• Exercise details:
Retype the entire listing, keeping every word as it is.

• Task inputs:
◆ ◆ ◆ ◆ ◆ ◆ ◆

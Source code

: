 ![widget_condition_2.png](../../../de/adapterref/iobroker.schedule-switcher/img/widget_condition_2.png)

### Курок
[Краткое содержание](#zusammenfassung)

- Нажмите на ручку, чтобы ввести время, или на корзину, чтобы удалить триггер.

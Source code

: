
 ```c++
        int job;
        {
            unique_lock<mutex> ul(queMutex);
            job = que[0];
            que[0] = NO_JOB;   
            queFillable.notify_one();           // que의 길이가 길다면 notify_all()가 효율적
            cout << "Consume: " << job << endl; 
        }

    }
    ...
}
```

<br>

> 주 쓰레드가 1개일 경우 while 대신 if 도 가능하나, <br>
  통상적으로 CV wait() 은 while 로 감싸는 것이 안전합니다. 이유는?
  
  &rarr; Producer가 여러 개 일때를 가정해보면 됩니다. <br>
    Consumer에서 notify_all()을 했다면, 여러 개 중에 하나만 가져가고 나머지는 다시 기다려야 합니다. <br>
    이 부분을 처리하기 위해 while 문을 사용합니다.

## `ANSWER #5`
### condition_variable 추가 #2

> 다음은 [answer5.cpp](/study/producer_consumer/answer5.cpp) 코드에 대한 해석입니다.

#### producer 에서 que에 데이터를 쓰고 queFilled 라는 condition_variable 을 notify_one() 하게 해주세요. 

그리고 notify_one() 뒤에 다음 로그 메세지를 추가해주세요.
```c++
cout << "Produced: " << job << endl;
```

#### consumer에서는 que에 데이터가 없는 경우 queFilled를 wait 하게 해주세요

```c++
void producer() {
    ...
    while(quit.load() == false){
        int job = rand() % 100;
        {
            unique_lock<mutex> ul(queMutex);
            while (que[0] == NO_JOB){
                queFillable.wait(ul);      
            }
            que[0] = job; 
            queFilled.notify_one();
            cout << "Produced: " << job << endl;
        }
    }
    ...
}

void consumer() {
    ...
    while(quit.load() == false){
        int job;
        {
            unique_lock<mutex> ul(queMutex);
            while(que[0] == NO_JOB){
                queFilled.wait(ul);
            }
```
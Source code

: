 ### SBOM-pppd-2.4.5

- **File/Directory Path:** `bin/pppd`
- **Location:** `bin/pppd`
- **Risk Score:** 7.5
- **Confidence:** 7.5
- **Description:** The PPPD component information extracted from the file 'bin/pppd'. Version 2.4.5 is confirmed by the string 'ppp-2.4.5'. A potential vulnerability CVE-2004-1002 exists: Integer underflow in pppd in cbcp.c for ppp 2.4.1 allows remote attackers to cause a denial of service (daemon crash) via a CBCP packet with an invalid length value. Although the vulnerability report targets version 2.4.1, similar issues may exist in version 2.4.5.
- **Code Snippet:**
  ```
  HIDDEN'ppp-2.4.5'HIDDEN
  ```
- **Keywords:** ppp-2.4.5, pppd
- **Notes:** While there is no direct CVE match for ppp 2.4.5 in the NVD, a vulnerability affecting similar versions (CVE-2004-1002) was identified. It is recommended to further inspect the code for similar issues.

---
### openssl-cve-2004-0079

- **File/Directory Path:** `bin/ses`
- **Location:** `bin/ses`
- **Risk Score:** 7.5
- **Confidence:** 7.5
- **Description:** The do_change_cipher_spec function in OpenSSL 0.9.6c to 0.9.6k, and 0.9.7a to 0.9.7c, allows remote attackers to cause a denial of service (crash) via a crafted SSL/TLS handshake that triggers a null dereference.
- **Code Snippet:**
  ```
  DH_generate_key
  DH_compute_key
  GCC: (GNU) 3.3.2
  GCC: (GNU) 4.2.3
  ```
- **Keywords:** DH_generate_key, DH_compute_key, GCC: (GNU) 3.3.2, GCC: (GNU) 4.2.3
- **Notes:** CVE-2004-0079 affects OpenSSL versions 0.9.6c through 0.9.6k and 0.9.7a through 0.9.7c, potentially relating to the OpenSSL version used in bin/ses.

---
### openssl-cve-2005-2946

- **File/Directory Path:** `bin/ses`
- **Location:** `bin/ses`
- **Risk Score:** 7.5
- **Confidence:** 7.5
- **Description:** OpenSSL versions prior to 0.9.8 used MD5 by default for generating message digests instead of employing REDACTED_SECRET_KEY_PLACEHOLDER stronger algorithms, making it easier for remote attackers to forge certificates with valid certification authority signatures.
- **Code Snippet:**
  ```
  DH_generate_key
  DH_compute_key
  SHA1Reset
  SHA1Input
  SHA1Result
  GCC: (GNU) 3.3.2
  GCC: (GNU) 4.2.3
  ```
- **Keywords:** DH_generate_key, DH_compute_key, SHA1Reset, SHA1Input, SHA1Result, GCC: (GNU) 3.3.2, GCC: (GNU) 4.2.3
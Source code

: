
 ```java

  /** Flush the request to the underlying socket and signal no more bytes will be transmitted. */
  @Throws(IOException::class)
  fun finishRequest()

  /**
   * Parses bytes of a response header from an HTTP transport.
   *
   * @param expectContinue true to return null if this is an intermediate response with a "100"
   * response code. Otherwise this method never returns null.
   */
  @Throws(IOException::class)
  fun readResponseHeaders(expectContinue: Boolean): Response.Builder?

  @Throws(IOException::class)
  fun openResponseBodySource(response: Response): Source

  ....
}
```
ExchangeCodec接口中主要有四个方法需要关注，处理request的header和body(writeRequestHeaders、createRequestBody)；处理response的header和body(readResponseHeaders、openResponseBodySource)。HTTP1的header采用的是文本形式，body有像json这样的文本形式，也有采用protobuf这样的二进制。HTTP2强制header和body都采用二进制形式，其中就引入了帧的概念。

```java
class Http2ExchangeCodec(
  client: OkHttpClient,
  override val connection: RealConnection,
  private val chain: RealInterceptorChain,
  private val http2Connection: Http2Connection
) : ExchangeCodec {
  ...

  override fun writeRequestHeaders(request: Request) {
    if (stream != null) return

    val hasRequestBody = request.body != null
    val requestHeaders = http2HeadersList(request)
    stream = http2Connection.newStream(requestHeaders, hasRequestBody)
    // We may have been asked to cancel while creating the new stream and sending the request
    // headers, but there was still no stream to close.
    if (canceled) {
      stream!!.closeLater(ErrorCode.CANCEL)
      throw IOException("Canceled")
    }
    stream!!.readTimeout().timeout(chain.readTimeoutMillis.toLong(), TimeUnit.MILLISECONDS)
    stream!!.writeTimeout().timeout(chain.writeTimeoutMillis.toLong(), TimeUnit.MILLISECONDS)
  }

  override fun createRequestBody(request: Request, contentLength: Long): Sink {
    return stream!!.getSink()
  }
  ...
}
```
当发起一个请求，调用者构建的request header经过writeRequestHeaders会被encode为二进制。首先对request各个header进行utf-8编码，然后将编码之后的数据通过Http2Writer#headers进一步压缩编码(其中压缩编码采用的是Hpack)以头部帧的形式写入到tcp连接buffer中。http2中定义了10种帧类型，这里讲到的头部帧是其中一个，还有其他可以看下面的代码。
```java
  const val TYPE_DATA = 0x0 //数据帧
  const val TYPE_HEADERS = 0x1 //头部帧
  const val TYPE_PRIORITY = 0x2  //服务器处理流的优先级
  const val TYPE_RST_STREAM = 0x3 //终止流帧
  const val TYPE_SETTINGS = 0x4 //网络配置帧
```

◆ ◆ ◆ ◆ ◆ ◆ ◆

• Written solution:
Source code

: ![widget_condition_2.png](../../../de/adapterref/iobroker.schedule-switcher/img/widget_condition_2.png)

### Курок
[Краткое содержание](#zusammenfassung)

- Нажмите на ручку, чтобы ввести время, или на корзину, чтобы удалить триггер.

Source code

:
 ```c++
        int job;
        {
            unique_lock<mutex> ul(queMutex);
            job = que[0];
            que[0] = NO_JOB;   
            queFillable.notify_one();           // que의 길이가 길다면 notify_all()가 효율적
            cout << "Consume: " << job << endl; 
        }

    }
    ...
}
```

<br>

> 주 쓰레드가 1개일 경우 while 대신 if 도 가능하나, <br>
  통상적으로 CV wait() 은 while 로 감싸는 것이 안전합니다. 이유는?
  
  &rarr; Producer가 여러 개 일때를 가정해보면 됩니다. <br>
    Consumer에서 notify_all()을 했다면, 여러 개 중에 하나만 가져가고 나머지는 다시 기다려야 합니다. <br>
    이 부분을 처리하기 위해 while 문을 사용합니다.

## `ANSWER #5`
### condition_variable 추가 #2

> 다음은 [answer5.cpp](/study/producer_consumer/answer5.cpp) 코드에 대한 해석입니다.

#### producer 에서 que에 데이터를 쓰고 queFilled 라는 condition_variable 을 notify_one() 하게 해주세요. 

그리고 notify_one() 뒤에 다음 로그 메세지를 추가해주세요.
```c++
cout << "Produced: " << job << endl;
```

#### consumer에서는 que에 데이터가 없는 경우 queFilled를 wait 하게 해주세요

```c++
void producer() {
    ...
    while(quit.load() == false){
        int job = rand() % 100;
        {
            unique_lock<mutex> ul(queMutex);
            while (que[0] == NO_JOB){
                queFillable.wait(ul);      
            }
            que[0] = job; 
            queFilled.notify_one();
            cout << "Produced: " << job << endl;
        }
    }
    ...
}

void consumer() {
    ...
    while(quit.load() == false){
        int job;
        {
            unique_lock<mutex> ul(queMutex);
            while(que[0] == NO_JOB){
                queFilled.wait(ul);
            }
```
Source code

: ### SBOM-pppd-2.4.5

- **File/Directory Path:** `bin/pppd`
- **Location:** `bin/pppd`
- **Risk Score:** 7.5
- **Confidence:** 7.5
- **Description:** The PPPD component information extracted from the file 'bin/pppd'. Version 2.4.5 is confirmed by the string 'ppp-2.4.5'. A potential vulnerability CVE-2004-1002 exists: Integer underflow in pppd in cbcp.c for ppp 2.4.1 allows remote attackers to cause a denial of service (daemon crash) via a CBCP packet with an invalid length value. Although the vulnerability report targets version 2.4.1, similar issues may exist in version 2.4.5.
- **Code Snippet:**
  ```
  HIDDEN'ppp-2.4.5'HIDDEN
  ```
- **Keywords:** ppp-2.4.5, pppd
- **Notes:** While there is no direct CVE match for ppp 2.4.5 in the NVD, a vulnerability affecting similar versions (CVE-2004-1002) was identified. It is recommended to further inspect the code for similar issues.

---
### openssl-cve-2004-0079

- **File/Directory Path:** `bin/ses`
- **Location:** `bin/ses`
- **Risk Score:** 7.5
- **Confidence:** 7.5
- **Description:** The do_change_cipher_spec function in OpenSSL 0.9.6c to 0.9.6k, and 0.9.7a to 0.9.7c, allows remote attackers to cause a denial of service (crash) via a crafted SSL/TLS handshake that triggers a null dereference.
- **Code Snippet:**
  ```
  DH_generate_key
  DH_compute_key
  GCC: (GNU) 3.3.2
  GCC: (GNU) 4.2.3
  ```
- **Keywords:** DH_generate_key, DH_compute_key, GCC: (GNU) 3.3.2, GCC: (GNU) 4.2.3
- **Notes:** CVE-2004-0079 affects OpenSSL versions 0.9.6c through 0.9.6k and 0.9.7a through 0.9.7c, potentially relating to the OpenSSL version used in bin/ses.

---
### openssl-cve-2005-2946

- **File/Directory Path:** `bin/ses`
- **Location:** `bin/ses`
- **Risk Score:** 7.5
- **Confidence:** 7.5
- **Description:** OpenSSL versions prior to 0.9.8 used MD5 by default for generating message digests instead of employing REDACTED_SECRET_KEY_PLACEHOLDER stronger algorithms, making it easier for remote attackers to forge certificates with valid certification authority signatures.
- **Code Snippet:**
  ```
  DH_generate_key
  DH_compute_key
  SHA1Reset
  SHA1Input
  SHA1Result
  GCC: (GNU) 3.3.2
  GCC: (GNU) 4.2.3
  ```
- **Keywords:** DH_generate_key, DH_compute_key, SHA1Reset, SHA1Input, SHA1Result, GCC: (GNU) 3.3.2, GCC: (GNU) 4.2.3
Source code

:
 ```java

  /** Flush the request to the underlying socket and signal no more bytes will be transmitted. */
  @Throws(IOException::class)
  fun finishRequest()

  /**
   * Parses bytes of a response header from an HTTP transport.
   *
   * @param expectContinue true to return null if this is an intermediate response with a "100"
   * response code. Otherwise this method never returns null.
   */
  @Throws(IOException::class)
  fun readResponseHeaders(expectContinue: Boolean): Response.Builder?

  @Throws(IOException::class)
  fun openResponseBodySource(response: Response): Source

  ....
}
```
ExchangeCodec接口中主要有四个方法需要关注，处理request的header和body(writeRequestHeaders、createRequestBody)；处理response的header和body(readResponseHeaders、openResponseBodySource)。HTTP1的header采用的是文本形式，body有像json这样的文本形式，也有采用protobuf这样的二进制。HTTP2强制header和body都采用二进制形式，其中就引入了帧的概念。

```java
class Http2ExchangeCodec(
  client: OkHttpClient,
  override val connection: RealConnection,
  private val chain: RealInterceptorChain,
  private val http2Connection: Http2Connection
) : ExchangeCodec {
  ...

  override fun writeRequestHeaders(request: Request) {
    if (stream != null) return

    val hasRequestBody = request.body != null
    val requestHeaders = http2HeadersList(request)
    stream = http2Connection.newStream(requestHeaders, hasRequestBody)
    // We may have been asked to cancel while creating the new stream and sending the request
    // headers, but there was still no stream to close.
    if (canceled) {
      stream!!.closeLater(ErrorCode.CANCEL)
      throw IOException("Canceled")
    }
    stream!!.readTimeout().timeout(chain.readTimeoutMillis.toLong(), TimeUnit.MILLISECONDS)
    stream!!.writeTimeout().timeout(chain.writeTimeoutMillis.toLong(), TimeUnit.MILLISECONDS)
  }

  override fun createRequestBody(request: Request, contentLength: Long): Sink {
    return stream!!.getSink()
  }
  ...
}
```
当发起一个请求，调用者构建的request header经过writeRequestHeaders会被encode为二进制。首先对request各个header进行utf-8编码，然后将编码之后的数据通过Http2Writer#headers进一步压缩编码(其中压缩编码采用的是Hpack)以头部帧的形式写入到tcp连接buffer中。http2中定义了10种帧类型，这里讲到的头部帧是其中一个，还有其他可以看下面的代码。
```java
  const val TYPE_DATA = 0x0 //数据帧
  const val TYPE_HEADERS = 0x1 //头部帧
  const val TYPE_PRIORITY = 0x2  //服务器处理流的优先级
  const val TYPE_RST_STREAM = 0x3 //终止流帧
  const val TYPE_SETTINGS = 0x4 //网络配置帧
```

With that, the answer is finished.